Hasta las tres de la tarde, vimos una elección esperanzadora. Las y los ciudadanos salimos a votar como nunca. Derrotamos el miedo y volvimos a dar una cátedra de participación ciudadana. A todas luces, la gran mayoría ha comprendido que la única fuente de legitimidad del poder político depende de los votos emitidos y ha demostrado que está dispuesta a defender esa convicción. Es una posición popular que no existía en el siglo pasado y que, a juzgar por la conducta masiva de ayer, promete arraigarse en el futuro.
En contrapartida, se me cae el argumento según el cual los pueblos tienen el gobierno que merecen. No, al menos, al confrontar la conducta de las y los electores durante las primeras horas del día de ayer, con la que adoptaron los partidos y sus dirigentes a partir de las seis de la tarde. Hasta bien entrada la noche, ninguno de ellos --escribo en masculino porque todos son hombres-- había reconocido el triunfo de sus adversarios y todos salieron a declararse ganadores. En esas horas le escribí a un amigo: a juzgar por lo que están diciendo, tenemos una democracia generosa en la que todos ganan.
Por eso creo, también, que ayer se inauguró el principio del fin de un ciclo partidista que perduró por más de tres décadas. En esta elección esas organizaciones fueron todavía protagonistas, pero lo fueron a cambio de abandonar sus trayectorias para fundirse en una coalición que no tuvo identidad propia, ni ideología, ni programa compartido. Se reunieron para sobrevivir a la ofensiva del presidente López Obrador y nada más. Y haciéndolo así, paradójicamente, le otorgaron a su némesis el argumento más potente: que sus oposiciones fueron y siguen siendo indistinguibles entre sí.

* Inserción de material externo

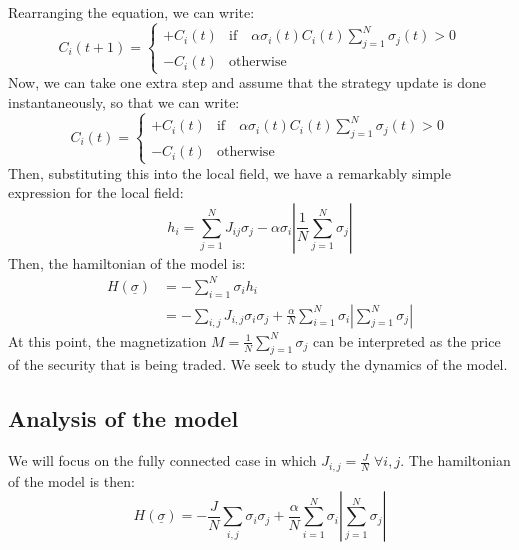 Rearranging the equation, we can write:
\begin{equation}
    C_i(t+1) = \begin{cases}
        +C_i(t) & \text{if} \quad \alpha\sigma_i(t)C_i(t) \sum_{j=1}^N \sigma_j(t)> 0\\
        -C_i(t) & \text{otherwise}
    \end{cases}
\end{equation}
Now, we can take one extra step and assume that the strategy update is done instantaneously, so that we can write:
\begin{equation}
    C_i(t) = \begin{cases}
        +C_i(t) & \text{if} \quad \alpha\sigma_i(t)C_i(t) \sum_{j=1}^N \sigma_j(t)> 0\\
        -C_i(t) & \text{otherwise}
    \end{cases}
\end{equation}
Then, substituting this into the local field, we have a remarkably simple expression for the local field:
\begin{equation}
    h_i=\sum_{j=1}^N J_{i j} \sigma_j-\alpha \sigma_i \left | \frac{1}{N}\sum_{j=1}^N \sigma_j \right |
\end{equation}
Then, the hamiltonian of the model is:
\begin{equation}
    \begin{aligned}
        H(\underline{\sigma}) &= -\sum_{i=1}^N \sigma_i h_i\\
        &= -\sum_{i,j}J_{i,j}\sigma_i\sigma_j + \frac{\alpha}{N}\sum_{i=1}^N \sigma_i \left | \sum_{j=1}^N \sigma_j \right |
    \end{aligned}
\end{equation}
At this point, the magnetization \(M = \frac{1}{N}\sum_{j=1}^N \sigma_j\) can be interpreted as the price of the security that is being traded. We seek to study the dynamics of the model.

\subsection{Analysis of the model}
We will focus on the fully connected case in which \(J_{i,j}=\frac{J}{N} \; \forall i,j\). The hamiltonian of the model is then:
\begin{equation}
    H(\underline{\sigma}) = -\frac{J}{N}\sum_{i,j}\sigma_i\sigma_j + \frac{\alpha}{N}\sum_{i=1}^N \sigma_i \left | \sum_{j=1}^N \sigma_j \right |
\end{equation}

De su parte, Morena y sus aliados tampoco se consolidarán (a despecho de sus resultados) después de estos comicios, pues su hechura y su organización interna dependen por completo de la voluntad del presidente. Ese movimiento fue fundado por y para López Obrador y, en este sentido, ha sido un éxito. Empero, para sobrevivir sin la presencia constante de su líder y lidiar con las responsabilidades públicas que afrontarán en el próximo sexenio, tendrán que romper con su creador y darse una dirigencia, a un tiempo, audaz y estable. Como lo dijo Felipe González: también se muere de éxito.
Sabíamos que algo así sucedería: que Morena se llevaría la presidencia. Era prácticamente imposible derrotar a la maquinaria política que fue aceitando el presidente López Obrador para favorecer a su heredera. Pero también intuíamos que, a pesar de ese respaldo, era improbable que Morena consiguiera la mayoría calificada en el Congreso. Y sabíamos, por último, que los partidos habrían de prolongar la salida de esta contienda hasta el último aliento jurídico y político posible. Tras las campañas de dos años, ahora vendrá el litigio en tribunales y la continuación de los conflictos a través de las declaraciones, las acusaciones mutuas y el largo recorrido de las impugnaciones.
Deseo sinceramente que el recuento oficial de votos que harán los órganos electorales durante esta semana y los litigios que habrá de resolver el Tribunal Electoral, a pesar de sus vacantes, logren anclarse en la serenidad y la prudencia de las instituciones responsables de llevar a buen puerto ambas tareas. Pero advierto que no será sencillo. No alcanzo a ver --pese a que me gustaría mucho-- que ninguno de los grupos que se disputan el poder político esté dispuesto a abrir la puerta de la reconciliación después de la batalla. Lo escribí antes de los comicios y lo ratifico ahora: al llegar la noche de anoche, apagamos las luces a sabiendas de que, hoy, la polarización y los conflictos seguirán ahí.
Por mi parte, tuve un sueño: que algún día llegaría otra clase política.